Stored data entries:
○ ○ ○ ○ ○ ○ ○

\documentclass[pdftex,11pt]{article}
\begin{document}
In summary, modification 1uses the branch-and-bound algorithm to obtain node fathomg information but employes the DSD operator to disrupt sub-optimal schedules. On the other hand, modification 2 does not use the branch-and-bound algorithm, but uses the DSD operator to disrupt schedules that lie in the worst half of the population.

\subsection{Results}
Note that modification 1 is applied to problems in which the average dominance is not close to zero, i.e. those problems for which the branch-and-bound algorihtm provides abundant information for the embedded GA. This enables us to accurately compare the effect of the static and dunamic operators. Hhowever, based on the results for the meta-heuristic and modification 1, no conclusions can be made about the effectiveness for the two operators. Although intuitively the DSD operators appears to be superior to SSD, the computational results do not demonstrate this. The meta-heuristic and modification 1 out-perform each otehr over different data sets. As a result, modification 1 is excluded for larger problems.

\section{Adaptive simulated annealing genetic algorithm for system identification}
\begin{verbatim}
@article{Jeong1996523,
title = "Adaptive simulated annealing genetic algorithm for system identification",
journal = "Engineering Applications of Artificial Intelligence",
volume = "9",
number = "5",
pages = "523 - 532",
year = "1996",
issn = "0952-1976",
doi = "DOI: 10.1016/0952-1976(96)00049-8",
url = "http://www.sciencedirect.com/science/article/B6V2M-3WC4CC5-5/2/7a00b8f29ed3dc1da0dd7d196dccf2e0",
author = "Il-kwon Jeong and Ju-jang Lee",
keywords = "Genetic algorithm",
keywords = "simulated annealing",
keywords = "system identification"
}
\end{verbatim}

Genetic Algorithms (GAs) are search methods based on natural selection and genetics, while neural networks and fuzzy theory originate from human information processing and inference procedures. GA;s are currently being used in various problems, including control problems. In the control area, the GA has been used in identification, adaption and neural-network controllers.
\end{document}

○ ○ ○ ○ ○ ○ ○

### TASK GOAL
Repeat the entries word for word. Skip none of them.

### EXERCISE ANSWER
\documentclass[pdftex,11pt]{article}
\begin{document}
In summary, modification 1uses the branch-and-bound algorithm to obtain node fathomg information but employes the DSD operator to disrupt sub-optimal schedules. On the other hand, modification 2 does not use the branch-and-bound algorithm, but uses the DSD operator to disrupt schedules that lie in the worst half of the population.

\subsection{Results}
Note that modification 1 is applied to problems in which the average dominance is not close to zero, i.e. those problems for which the branch-and-bound algorihtm provides abundant information for the embedded GA. This enables us to accurately compare the effect of the static and dunamic operators. Hhowever, based on the results for the meta-heuristic and modification 1, no conclusions can be made about the effectiveness for the two operators. Although intuitively the DSD operators appears to be superior to SSD, the computational results do not demonstrate this. The meta-heuristic and modification 1 out-perform each otehr over different data sets. As a result, modification 1 is excluded for larger problems.

\section{Adaptive simulated annealing genetic algorithm for system identification}
\begin{verbatim}
@article{Jeong1996523,
title = "Adaptive simulated annealing genetic algorithm for system identification",
journal = "Engineering Applications of Artificial Intelligence",
volume = "9",
number = "5",
pages = "523 - 532",
year = "1996",
issn = "0952-1976",
doi = "DOI: 10.1016/0952-1976(96)00049-8",
url = "http://www.sciencedirect.com/science/article/B6V2M-3WC4CC5-5/2/7a00b8f29ed3dc1da0dd7d196dccf2e0",
author = "Il-kwon Jeong and Ju-jang Lee",
keywords = "Genetic algorithm",
keywords = "simulated annealing",
keywords = "system identification"
}
\end{verbatim}

Genetic Algorithms (GAs) are search methods based on natural selection and genetics, while neural networks and fuzzy theory originate from human information processing and inference procedures. GA;s are currently being used in various problems, including control problems. In the control area, the GA has been used in identification, adaption and neural-network controllers.
\end{document}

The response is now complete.